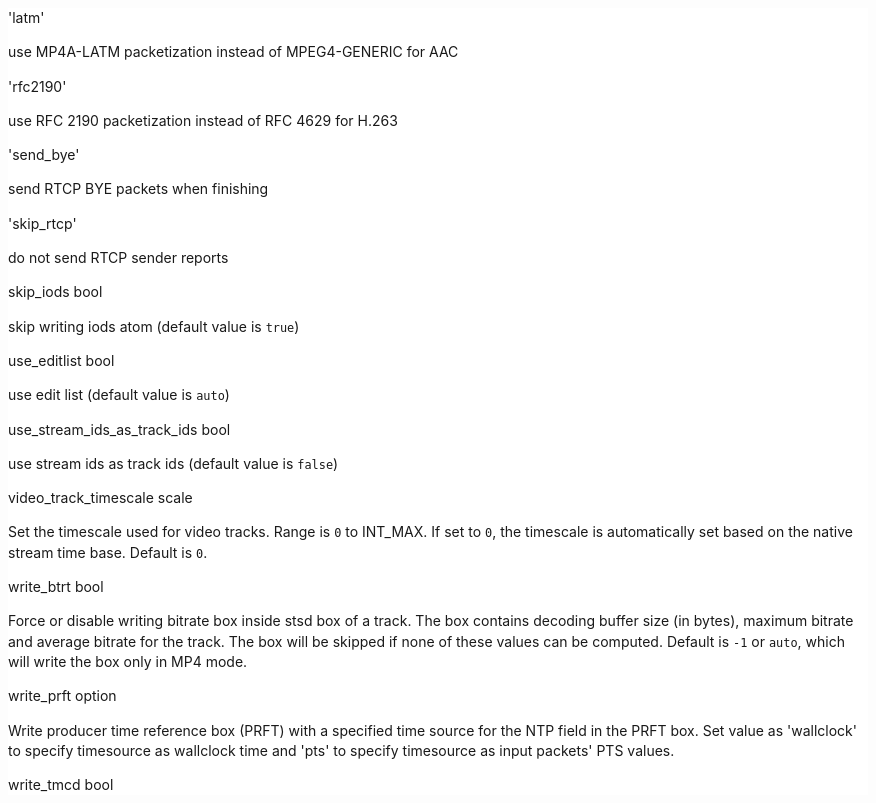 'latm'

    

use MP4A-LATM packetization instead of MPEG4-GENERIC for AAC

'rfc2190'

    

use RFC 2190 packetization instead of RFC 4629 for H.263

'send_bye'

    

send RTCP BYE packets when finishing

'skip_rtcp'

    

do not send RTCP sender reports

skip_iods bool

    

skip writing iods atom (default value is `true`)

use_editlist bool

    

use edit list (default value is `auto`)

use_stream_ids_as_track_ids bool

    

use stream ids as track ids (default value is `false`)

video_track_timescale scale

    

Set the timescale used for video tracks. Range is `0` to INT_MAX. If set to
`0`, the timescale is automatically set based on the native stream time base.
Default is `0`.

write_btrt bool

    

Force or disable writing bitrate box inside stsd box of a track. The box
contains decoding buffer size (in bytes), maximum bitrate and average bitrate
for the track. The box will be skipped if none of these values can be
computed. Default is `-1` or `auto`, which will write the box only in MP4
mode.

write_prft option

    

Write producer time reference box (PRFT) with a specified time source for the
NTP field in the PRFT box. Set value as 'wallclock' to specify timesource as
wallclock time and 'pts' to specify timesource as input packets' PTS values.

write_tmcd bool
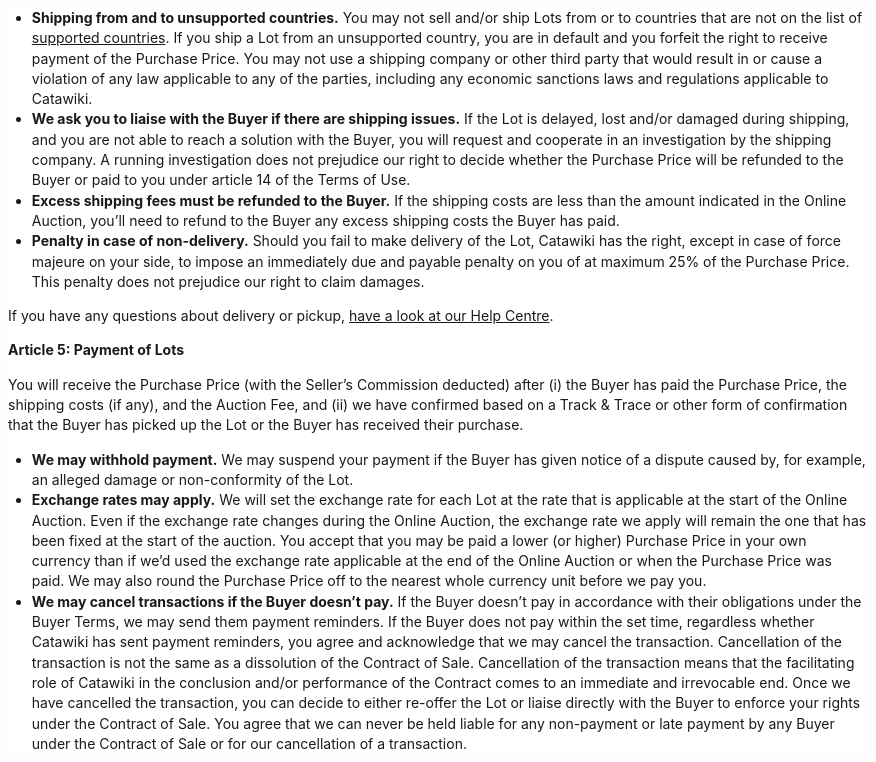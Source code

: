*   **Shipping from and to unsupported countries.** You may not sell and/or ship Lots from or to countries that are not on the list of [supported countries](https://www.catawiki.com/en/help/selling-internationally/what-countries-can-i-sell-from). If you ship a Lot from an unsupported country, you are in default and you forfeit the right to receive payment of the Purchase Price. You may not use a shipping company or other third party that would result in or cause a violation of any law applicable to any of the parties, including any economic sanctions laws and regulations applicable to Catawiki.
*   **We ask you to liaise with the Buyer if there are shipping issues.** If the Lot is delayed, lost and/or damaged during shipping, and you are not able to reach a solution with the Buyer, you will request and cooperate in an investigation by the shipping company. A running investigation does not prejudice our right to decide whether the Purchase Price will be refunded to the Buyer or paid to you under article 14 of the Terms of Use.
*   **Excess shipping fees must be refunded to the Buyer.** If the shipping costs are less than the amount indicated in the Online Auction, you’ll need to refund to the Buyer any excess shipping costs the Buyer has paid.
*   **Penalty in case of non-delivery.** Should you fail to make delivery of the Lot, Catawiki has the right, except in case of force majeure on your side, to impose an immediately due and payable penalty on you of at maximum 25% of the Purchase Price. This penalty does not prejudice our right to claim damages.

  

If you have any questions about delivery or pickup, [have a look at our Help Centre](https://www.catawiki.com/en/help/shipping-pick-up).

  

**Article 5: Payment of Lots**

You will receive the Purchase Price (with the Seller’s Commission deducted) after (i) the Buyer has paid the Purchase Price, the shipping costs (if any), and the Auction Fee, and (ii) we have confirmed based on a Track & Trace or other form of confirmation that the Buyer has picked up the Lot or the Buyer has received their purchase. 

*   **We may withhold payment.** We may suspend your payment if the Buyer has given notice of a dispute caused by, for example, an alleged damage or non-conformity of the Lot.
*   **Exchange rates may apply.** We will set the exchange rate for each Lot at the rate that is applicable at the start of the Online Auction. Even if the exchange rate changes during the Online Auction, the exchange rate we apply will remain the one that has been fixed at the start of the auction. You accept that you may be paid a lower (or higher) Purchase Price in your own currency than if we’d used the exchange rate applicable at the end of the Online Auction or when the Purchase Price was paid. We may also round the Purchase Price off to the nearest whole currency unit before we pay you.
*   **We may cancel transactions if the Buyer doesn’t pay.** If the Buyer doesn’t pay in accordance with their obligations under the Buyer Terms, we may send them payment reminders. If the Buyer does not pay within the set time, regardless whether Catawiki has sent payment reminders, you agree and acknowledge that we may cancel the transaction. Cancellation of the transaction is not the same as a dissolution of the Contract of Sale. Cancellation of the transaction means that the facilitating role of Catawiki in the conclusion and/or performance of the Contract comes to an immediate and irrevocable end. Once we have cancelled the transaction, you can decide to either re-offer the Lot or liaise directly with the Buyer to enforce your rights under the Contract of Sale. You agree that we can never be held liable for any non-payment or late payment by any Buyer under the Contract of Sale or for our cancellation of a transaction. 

━━━━━━

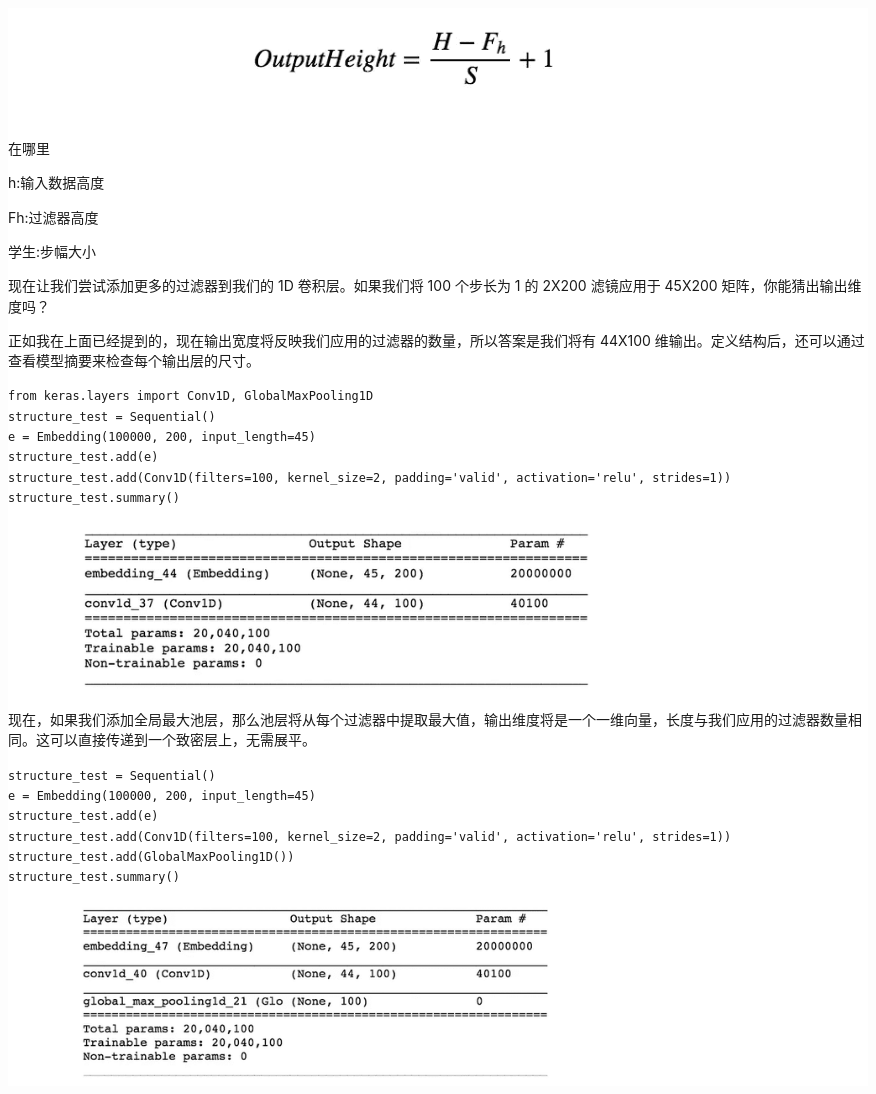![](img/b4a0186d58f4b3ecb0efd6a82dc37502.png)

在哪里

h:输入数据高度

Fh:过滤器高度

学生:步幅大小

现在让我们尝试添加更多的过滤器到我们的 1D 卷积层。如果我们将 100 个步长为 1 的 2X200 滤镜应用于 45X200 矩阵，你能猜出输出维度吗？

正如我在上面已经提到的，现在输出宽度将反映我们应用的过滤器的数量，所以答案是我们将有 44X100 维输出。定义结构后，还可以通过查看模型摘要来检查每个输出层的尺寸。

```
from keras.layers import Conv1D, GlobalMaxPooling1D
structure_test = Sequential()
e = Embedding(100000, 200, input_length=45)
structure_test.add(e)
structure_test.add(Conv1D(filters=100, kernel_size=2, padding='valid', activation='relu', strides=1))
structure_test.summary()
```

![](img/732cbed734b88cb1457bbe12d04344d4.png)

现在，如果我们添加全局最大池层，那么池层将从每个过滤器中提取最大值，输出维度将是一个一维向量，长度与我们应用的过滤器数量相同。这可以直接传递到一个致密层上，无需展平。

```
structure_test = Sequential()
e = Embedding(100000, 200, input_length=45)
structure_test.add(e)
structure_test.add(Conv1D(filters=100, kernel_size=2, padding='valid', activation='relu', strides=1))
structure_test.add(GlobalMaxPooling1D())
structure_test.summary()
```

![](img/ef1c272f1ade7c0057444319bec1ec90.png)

━━━━━━

Which lines hold the string "decide"? Copy all of them from the data above.

*   **We ask you to liaise with the Buyer if there are shipping issues.** If the Lot is delayed, lost and/or damaged during shipping, and you are not able to reach a solution with the Buyer, you will request and cooperate in an investigation by the shipping company. A running investigation does not prejudice our right to decide whether the Purchase Price will be refunded to the Buyer or paid to you under article 14 of the Terms of Use.
*   **We may cancel transactions if the Buyer doesn’t pay.** If the Buyer doesn’t pay in accordance with their obligations under the Buyer Terms, we may send them payment reminders. If the Buyer does not pay within the set time, regardless whether Catawiki has sent payment reminders, you agree and acknowledge that we may cancel the transaction. Cancellation of the transaction is not the same as a dissolution of the Contract of Sale. Cancellation of the transaction means that the facilitating role of Catawiki in the conclusion and/or performance of the Contract comes to an immediate and irrevocable end. Once we have cancelled the transaction, you can decide to either re-offer the Lot or liaise directly with the Buyer to enforce your rights under the Contract of Sale. You agree that we can never be held liable for any non-payment or late payment by any Buyer under the Contract of Sale or for our cancellation of a transaction. 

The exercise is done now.